2022 visit by the Prince of Wales and the Duchess of Cornwall

The 2022 royal tour of Canada by Charles, Prince of Wales and Camilla, Duchess of Cornwall, took place from 17 to 19 May 2022, as part of the Canadian celebrations of the Queen's Platinum Jubilee. During the three-day tour, the couple visited communities throughout Newfoundland and Labrador, the National Capital Region, and the Northwest Territories. Also, the tour had a special focus on reconciliation with Indigenous peoples, which the Prince framed as a "vital process".

==Background==

Ahead of their visit, the Prince of Wales and the Duchess of Cornwall visited Canada House in London on 12 May. The couple viewed art on display from the Shenkman Indigenous Art Collection, met members of the Canadian diaspora, and watched a small performance.

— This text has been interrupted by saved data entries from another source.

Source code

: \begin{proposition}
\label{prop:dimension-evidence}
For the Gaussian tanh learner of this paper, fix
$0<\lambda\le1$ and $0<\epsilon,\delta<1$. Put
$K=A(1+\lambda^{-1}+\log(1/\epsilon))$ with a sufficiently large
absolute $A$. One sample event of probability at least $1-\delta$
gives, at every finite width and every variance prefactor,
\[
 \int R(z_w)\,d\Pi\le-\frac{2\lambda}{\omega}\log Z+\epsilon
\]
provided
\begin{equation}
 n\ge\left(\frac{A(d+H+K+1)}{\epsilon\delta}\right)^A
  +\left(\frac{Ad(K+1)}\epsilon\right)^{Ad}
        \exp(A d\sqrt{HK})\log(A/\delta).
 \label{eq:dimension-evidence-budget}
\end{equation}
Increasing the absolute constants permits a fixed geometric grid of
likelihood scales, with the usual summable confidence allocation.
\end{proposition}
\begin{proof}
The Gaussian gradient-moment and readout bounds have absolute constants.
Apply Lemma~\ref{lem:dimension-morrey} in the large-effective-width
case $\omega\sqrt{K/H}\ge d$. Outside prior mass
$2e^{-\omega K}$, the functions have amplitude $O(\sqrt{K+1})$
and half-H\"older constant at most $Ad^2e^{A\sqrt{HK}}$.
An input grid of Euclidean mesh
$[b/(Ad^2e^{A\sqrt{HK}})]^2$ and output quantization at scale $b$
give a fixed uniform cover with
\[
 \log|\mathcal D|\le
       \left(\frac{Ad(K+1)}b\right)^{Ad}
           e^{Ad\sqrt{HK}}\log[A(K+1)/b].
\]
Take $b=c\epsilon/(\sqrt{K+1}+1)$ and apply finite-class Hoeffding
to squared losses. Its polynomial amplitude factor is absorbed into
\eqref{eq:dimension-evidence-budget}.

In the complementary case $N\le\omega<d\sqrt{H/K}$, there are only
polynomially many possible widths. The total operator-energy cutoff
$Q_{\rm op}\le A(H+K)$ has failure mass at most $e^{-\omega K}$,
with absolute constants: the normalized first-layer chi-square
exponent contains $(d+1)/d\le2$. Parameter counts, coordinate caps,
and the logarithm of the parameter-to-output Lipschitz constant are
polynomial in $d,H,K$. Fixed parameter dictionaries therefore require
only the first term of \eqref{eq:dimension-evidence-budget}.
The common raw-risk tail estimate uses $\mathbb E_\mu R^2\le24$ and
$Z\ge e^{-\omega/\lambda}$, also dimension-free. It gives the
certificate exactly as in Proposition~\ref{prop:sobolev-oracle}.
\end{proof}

Canadian High Commissioner to the United Kingdom Ralph Goodale said that the Crown and Canada have a "very egalitarian" relationship. He said it is not about empire, but Commonwealth, and the relationship "constantly reviews itself in modern terms, and that is the secret of its longevity".

==Tour==

===Newfoundland and Labrador===

I have greatly appreciated the opportunity to discuss with the Governor General the vital process of reconciliation in this country – not a one-off act, of course, but an ongoing commitment to healing, respect and understanding. I know that our visit here this week comes at an important moment – with indigenous and non-indigenous peoples across Canada committing to reflect honestly and openly on the past and to forge a new relationship for the future...
— Charles, Prince of Wales, 2022

The couple arrived in St. John's, Newfoundland and Labrador, in the afternoon of 17 May, and were later welcomed at Confederation Building. Prayers were held in Inuktitut, followed by Miꞌkmaq music, and performances showcasing the province's tradition of song and story took place. In his speech, the Prince discussed Indigenous reconciliation, and said that the visit comes at an "important moment", with "Indigenous and non-Indigenous peoples across Canada committing to reflect honestly and openly on the past, and to forge a new relationship for the future". Prime Minister Justin Trudeau reflected on the relationship between the Crown and Canada: "So much of the endurance and stability of our democracy is woven into our Westminster parliamentary system, our constitutional monarchy and the Crown".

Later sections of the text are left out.